The top three teams from each group advanced to the playoffs, along with the best of the five teams that finished in 4th place – Hunnu Air (Group E). The draw for the round of 16 was conducted based on the teams' placements in their groups and their average ratings.
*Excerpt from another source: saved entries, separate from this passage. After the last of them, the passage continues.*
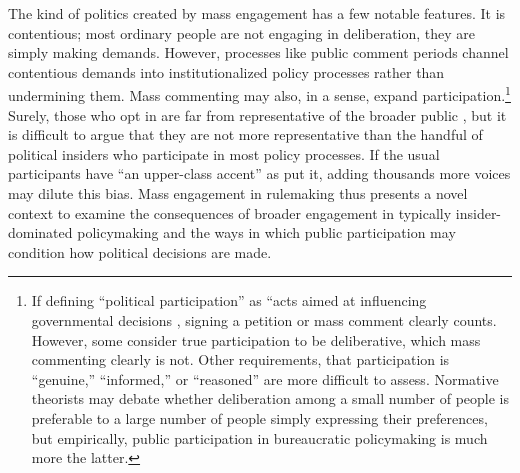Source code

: The kind of politics created by mass engagement has a few notable features. It is contentious; most ordinary people are not engaging in deliberation, they are simply making demands. However, processes like public comment periods channel contentious demands into institutionalized policy processes rather than undermining them. Mass commenting may also, in a sense, expand participation.\footnote{
If defining ``political participation'' as ``acts aimed at influencing governmental decisions \citep[p. 2]{Verba1987}, signing a petition or mass comment clearly counts. However, some consider true participation to be deliberative, which mass commenting clearly is not. Other requirements, that participation is ``genuine,'' ``informed,'' or ``reasoned'' are more difficult to assess. %
Normative theorists may debate whether deliberation among a small number of people is preferable to a large number of people simply expressing their preferences, but empirically, public participation in bureaucratic policymaking is much more the latter.
} 
Surely, those who opt in are far from representative of the broader public \citep{Verba1987}, but it is difficult to argue that they are not more representative than the handful of political insiders who participate in most policy processes. If the usual participants have ``an upper-class accent'' as \citet{Schattschneider1942} put it, adding thousands more voices may dilute this bias. Mass engagement in rulemaking thus presents a novel context to examine the consequences of broader engagement in typically insider-dominated policymaking and the ways in which public participation may condition how political decisions are made. 





















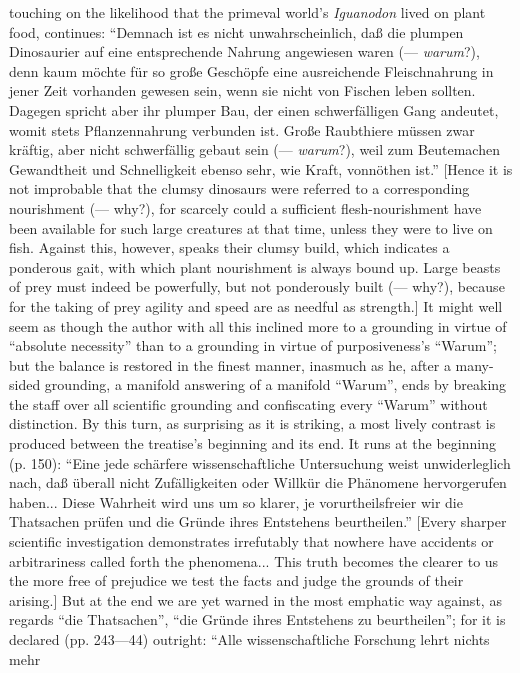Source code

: \documentclass[12pt,a4paper]{book}
\begin{document}
{touching on the likelihood that the primeval world's \textit{Iguanodon} lived on
plant food, continues: ``Demnach ist es nicht unwahrscheinlich, daß die plumpen
Dinosaurier auf eine entsprechende Nahrung angewiesen waren (--- \emph{warum}?),
denn kaum möchte für so große Geschöpfe eine ausreichende Fleischnahrung in
jener Zeit vorhanden gewesen sein, wenn sie nicht von Fischen leben sollten.
Dagegen spricht aber ihr plumper Bau, der einen schwerfälligen Gang andeutet,
womit stets Pflanzennahrung verbunden ist. Große Raubthiere müssen zwar kräftig,
aber nicht schwerfällig gebaut sein (--- \emph{warum}?), weil zum Beutemachen
Gewandtheit und Schnelligkeit ebenso sehr, wie Kraft, vonnöthen ist.'' [Hence it
is not improbable that the clumsy dinosaurs were referred to a corresponding
nourishment (--- why?), for scarcely could a sufficient flesh-nourishment
have been available for such large creatures at that time, unless they were to
live on fish. Against this, however, speaks their clumsy build, which indicates
a ponderous gait, with which plant nourishment is always bound up. Large beasts
of prey must indeed be powerfully, but not ponderously built (--- why?),
because for the taking of prey agility and speed are as needful as strength.] It
might well seem as though the author with all this inclined more to a grounding
in virtue of ``absolute necessity'' than to a grounding in virtue of
purposiveness's ``Warum''; but the balance is restored in the finest manner,
inasmuch as he, after a many-sided grounding, a manifold answering of a manifold
``Warum'', ends by breaking the staff over all scientific grounding and
confiscating every ``Warum'' without distinction. By this turn, as surprising as
it is striking, a most lively contrast is produced between the treatise's
beginning and its end. It runs at the beginning (p. 150): ``Eine jede schärfere
wissenschaftliche Untersuchung weist unwiderleglich nach, daß überall nicht
Zufälligkeiten oder Willkür die Phänomene hervorgerufen haben... Diese Wahrheit
wird uns um so klarer, je vorurtheilsfreier wir die Thatsachen prüfen und die
Gründe ihres Entstehens beurtheilen.'' [Every sharper scientific investigation
demonstrates irrefutably that nowhere have accidents or arbitrariness called
forth the phenomena... This truth becomes the clearer to us the more free of
prejudice we test the facts and judge the grounds of their arising.] But at the
end we are yet warned in the most emphatic way against, as regards ``die
Thatsachen'', ``die Gründe ihres Entstehens zu beurtheilen''; for it is declared
(pp. 243---44) outright: ``Alle wissenschaftliche Forschung lehrt nichts mehr
}
\end{document}
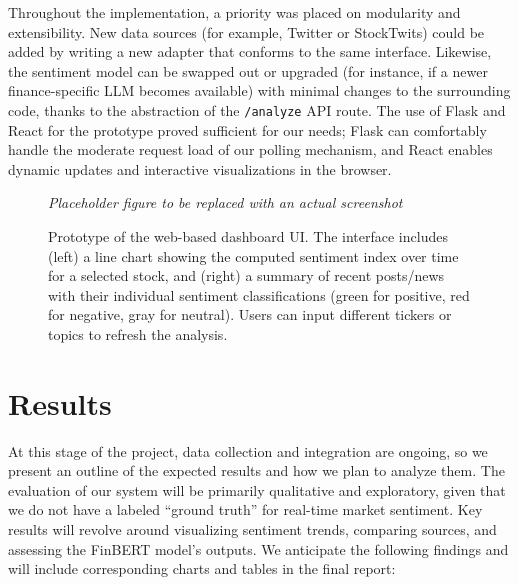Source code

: \documentclass[12pt]{article}
\begin{document}
Throughout the implementation, a priority was placed on modularity and extensibility. New data sources (for
example, Twitter or StockTwits) could be added by writing a new adapter that conforms to the same interface.
Likewise, the sentiment model can be swapped out or upgraded (for instance, if a newer finance-specific LLM
becomes available) with minimal changes to the surrounding code, thanks to the abstraction of the
\texttt{/analyze} API route. The use of Flask and React for the prototype proved sufficient for our needs;
Flask can comfortably handle the moderate request load of our polling mechanism, and React enables dynamic
updates and interactive visualizations in the browser.

\begin{figure}[h]
  \centering
  \textit{Placeholder figure to be replaced with an actual screenshot}
  \caption{Prototype of the web-based dashboard UI. The interface includes (left) a line chart showing the
           computed sentiment index over time for a selected stock, and (right) a summary of recent
           posts/news with their individual sentiment classifications (green for positive, red for negative,
           gray for neutral). Users can input different tickers or topics to refresh the analysis.}
  \label{fig:ui}
\end{figure}


\section{Results}
At this stage of the project, data collection and integration are ongoing, so we present an outline of the
expected results and how we plan to analyze them. The evaluation of our system will be primarily qualitative
and exploratory, given that we do not have a labeled “ground truth” for real-time market sentiment. Key
results will revolve around visualizing sentiment trends, comparing sources, and assessing the FinBERT
model's outputs. We anticipate the following findings and will include corresponding charts and tables in
the final report:
\end{document}
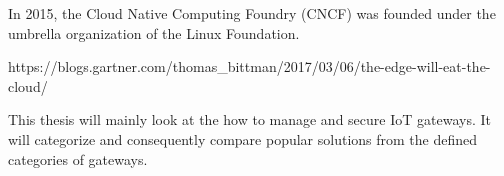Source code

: In 2015, the Cloud Native Computing Foundry (CNCF) was founded under the 
umbrella organization of the Linux Foundation. 

https://blogs.gartner.com/thomas_bittman/2017/03/06/the-edge-will-eat-the-cloud/



This thesis will mainly look at the how to manage and secure IoT gateways. It will categorize and consequently compare popular solutions from the defined categories of gateways. 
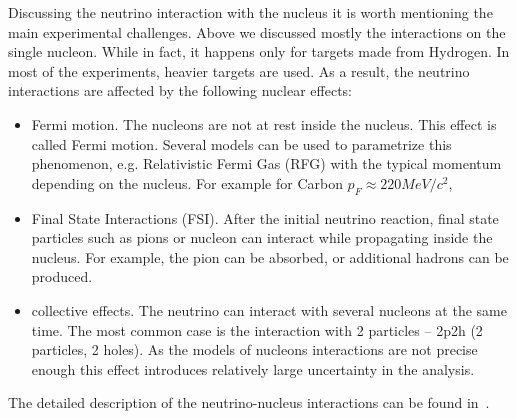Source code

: \documentclass[../main.tex]{subfiles}
\begin{document}
Discussing the neutrino interaction with the nucleus it is worth mentioning the main experimental challenges. Above we discussed mostly the interactions on the single nucleon. While in fact, it happens only for targets made from Hydrogen. In most of the experiments, heavier targets are used. As a result, the neutrino interactions are affected by the following nuclear effects:
\begin{itemize}
  \item Fermi motion. The nucleons are not at rest inside the nucleus. This effect is called Fermi motion. Several models can be used to parametrize this phenomenon, e.g. Relativistic Fermi Gas (RFG) with the typical momentum depending on the nucleus. For example for Carbon $p_F\approx 220 MeV/c^2$,
  \item Final State Interactions (FSI). After the initial neutrino reaction, final state particles such as pions or nucleon can interact while propagating inside the nucleus. For example, the pion can be absorbed, or additional hadrons can be produced.
  \item collective effects. The neutrino can interact with several nucleons at the same time. The most common case is the interaction with 2 particles -- 2p2h (2 particles, 2 holes). As the models of nucleons interactions are not precise enough this effect introduces relatively large uncertainty in the analysis.
\end{itemize}

The detailed description of the neutrino-nucleus interactions can be found in~\cite{Formaggio2012}.



\end{document}
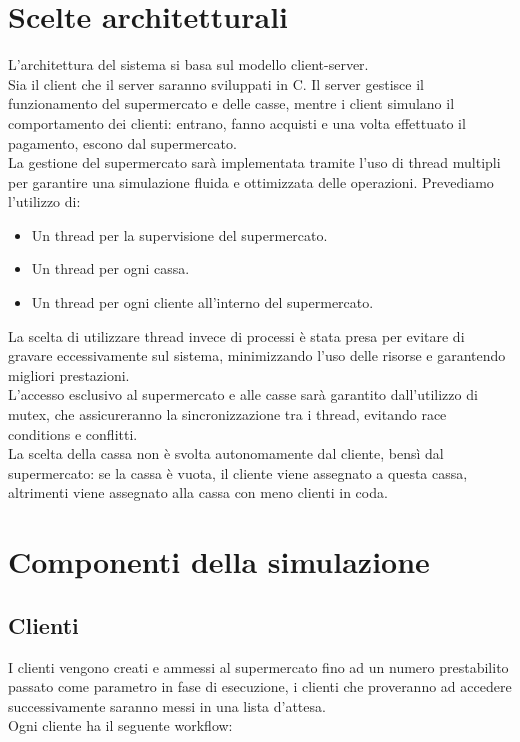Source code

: \documentclass[a4paper, 12pt]{article}
\begin{document}
\section{Scelte architetturali}
L'architettura del sistema si basa sul modello client-server. \\
Sia il client che il server saranno sviluppati in C. Il server gestisce il
funzionamento del supermercato e delle casse, mentre i client simulano il 
comportamento dei clienti: entrano, fanno acquisti e una volta effettuato il 
pagamento, escono dal supermercato. \\
La gestione del supermercato sarà implementata tramite l'uso di thread multipli
per garantire una simulazione fluida e ottimizzata delle operazioni.
Prevediamo l'utilizzo di:
\begin{itemize}[noitemsep,topsep=0pt,parsep=0pt,partopsep=0pt]
    \item Un thread per la supervisione del supermercato.
    \item Un thread per ogni cassa.
    \item Un thread per ogni cliente all'interno del supermercato.
\end{itemize}

La scelta di utilizzare thread invece di processi è stata presa per evitare di
gravare eccessivamente sul sistema, minimizzando l'uso delle risorse e garantendo
migliori prestazioni. \\
L'accesso esclusivo al supermercato e alle casse sarà garantito dall'utilizzo di 
mutex, che assicureranno la sincronizzazione tra i thread, evitando race conditions
e conflitti. \\
La scelta della cassa non è svolta autonomamente dal cliente, bensì dal supermercato:
se la cassa è vuota, il cliente viene assegnato a questa cassa, altrimenti viene
assegnato alla cassa con meno clienti in coda.

\section{Componenti della simulazione}

\subsection{Clienti}
I clienti vengono creati e ammessi al supermercato fino ad un numero prestabilito
passato come parametro in fase di esecuzione, i clienti che proveranno ad accedere
successivamente saranno messi in una lista d'attesa. \\
Ogni cliente ha il seguente workflow:
\end{document}
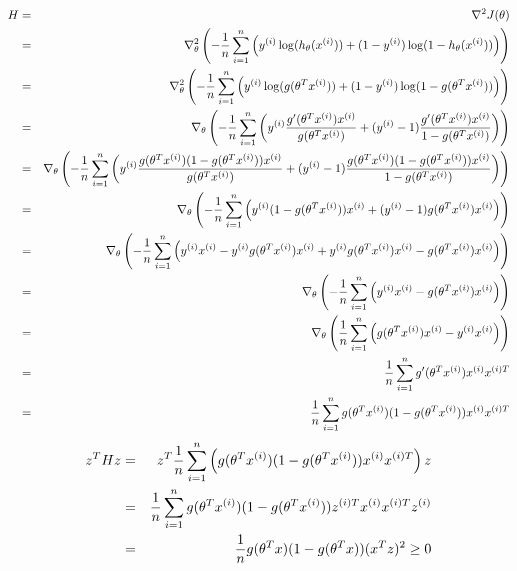 \begin{answer}
\begin{eqnarray*}
H&=&\nabla^2J(\theta)\\
&=&\nabla_\theta^2\left(-\frac{1}{{n}}\sum_{i=1}^{n}\left(y^{(i)}\log(h_{\theta}(x^{(i)}))+(1-y^{(i)})\log(1-h_{\theta}(x^{(i)}))\right)\right)\\
&=&\nabla_\theta^2\left(-\frac{1}{{n}}\sum_{i=1}^{n}\left(y^{(i)}\log(g(\theta^T x^{(i)}))+(1-y^{(i)})\log(1-g(\theta^T x^{(i)}))\right)\right)\\
&=&\nabla_\theta\left(-\frac{1}{{n}}\sum_{i=1}^{n}\left(y^{(i)}\frac{g'(\theta^T x^{(i)})x^{(i)}}{g(\theta^T x^{(i)})}+(y^{(i)}-1)\frac{g'(\theta^T x^{(i)})x^{(i)}}{1-g(\theta^T x^{(i)})}\right)\right)\\
&=&\nabla_\theta\left(-\frac{1}{{n}}\sum_{i=1}^{n}\left(y^{(i)}\frac{g(\theta^T x^{(i)})(1-g(\theta^T x^{(i)}))x^{(i)}}{g(\theta^T x^{(i)})}+(y^{(i)}-1)\frac{g(\theta^T x^{(i)})(1-g(\theta^T x^{(i)}))x^{(i)}}{1-g(\theta^T x^{(i)})}\right)\right)\\
&=&\nabla_\theta\left(-\frac{1}{{n}}\sum_{i=1}^{n}\left(y^{(i)}(1-g(\theta^T x^{(i)}))x^{(i)}+(y^{(i)}-1)g(\theta^T x^{(i)})x^{(i)}\right)\right)\\
&=&\nabla_\theta\left(-\frac{1}{{n}}\sum_{i=1}^{n}\left(y^{(i)}x^{(i)}-y^{(i)}g(\theta^T x^{(i)})x^{(i)}+y^{(i)}g(\theta^T x^{(i)})x^{(i)}-g(\theta^T x^{(i)})x^{(i)}\right)\right)\\
&=&\nabla_\theta\left(-\frac{1}{{n}}\sum_{i=1}^{n}\left(y^{(i)}x^{(i)}-g(\theta^T x^{(i)})x^{(i)}\right)\right)\\
&=&\nabla_\theta\left(\frac{1}{{n}}\sum_{i=1}^{n}\left(g(\theta^T x^{(i)})x^{(i)}-y^{(i)}x^{(i)}\right)\right)\\
&=&\frac{1}{{n}}\sum_{i=1}^{{n}}g'(\theta^T x^{(i)})x^{(i)}x^{(i)T}\\
&=&\frac{1}{{n}}\sum_{i=1}^{{n}}g(\theta^T x^{(i)})(1-g(\theta^T x^{(i)}))x^{(i)}x^{(i)T}\\
\end{eqnarray*}
\begin{eqnarray*}
z^THz&=&z^T\frac{1}{{n}}\sum_{i=1}^{n}\left(g(\theta^T x^{(i)})(1-g(\theta^T x^{(i)}))x^{(i)}x^{(i)T}\right)z\\
&=&\frac{1}{{n}}\sum_{i=1}^{{n}}g(\theta^T x^{(i)})(1-g(\theta^T x^{(i)}))z^{(i)T}x^{(i)}x^{(i)T}z^{(i)}\\
&=&\frac{1}{{n}}g(\theta^T x)(1-g(\theta^T x))(x^{T}z)^2\geq0\\
\end{eqnarray*}
\end{answer}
The opponents then faced off in two-match showdowns with alternating colors.

Round of 16:

- WR Chess Team (No. 1) – Hunnu Air (No. 14) – 4½:1½, 4½:1½
- Al-Ain ACMG UAE (No. 2) – Astana-1 (No. 11) – 6:0, 3½:2½
- Greco (No. 15) – Decade China Team (No. 3) – 1½:4½, 2½:3½
- Chessy (No. 4) – Q4Rail Kingsofchess Krakow (No. 12) – 4:2, 4:2
- Rookies (No. 13) – Kazchess (No. 5) – 2½:3½, 2:4
- Team MGD1 (No. 6) – Astana-2 (No. 16) – 5½:½, 4:2
- Teniz Kazakhstan (No. 12) – Ashdod Chess Club (No. 7) – 3:3, 1:5
- GMHans.com (No. 9) – Royal Chess (No. 8) – 3½:2½, 5:1

Quarterfinals:

- GMHans.com – WR Chess Team – 2½:3½, ½:5½
- Decade China Team – Al-Ain ACMG UAE – 3:3, 3:3, 2½:3½
- Kazchess - Chessy – 3:3, 1:5
- Ashdod Chess Club – Team MGD1 – 2:4, 1½:4½

Semifinals:

- Team MGD1 – Al-Ain ACMG UAE – 3:3, 3:3, 5½:½
- WR Chess Team – Chessy – 4½:1½, 3:3

Final:

- Team MGD1 – WR Chess Team – 2½:3½, 3:3

As with the rapid tournament, the top three players on all nine boards were awarded prizes.

Gold Medalists by Board:

1. Ediz Gurell (2465, "Rookies");
2. Ian Nepomniachtchi (2777, "WR Chess Team");
3. Jan-Krzysztof Duda (2762, "WR Chess Team");
4. Praggnanandhaa Rameshbabu (2693, "WR Chess Team");
5. Nodirbek Abdusattorov (2669, "WR Chess Team");
6. Harika Dronavalli (2423, "Team MGD1");
7. Xu Xiangyu (2473, "Decade China Team");
8. Alexandra Kosteniuk (2460, "WR Chess Team");
9. Mukhtar Ainaikul (2025, "Chessy").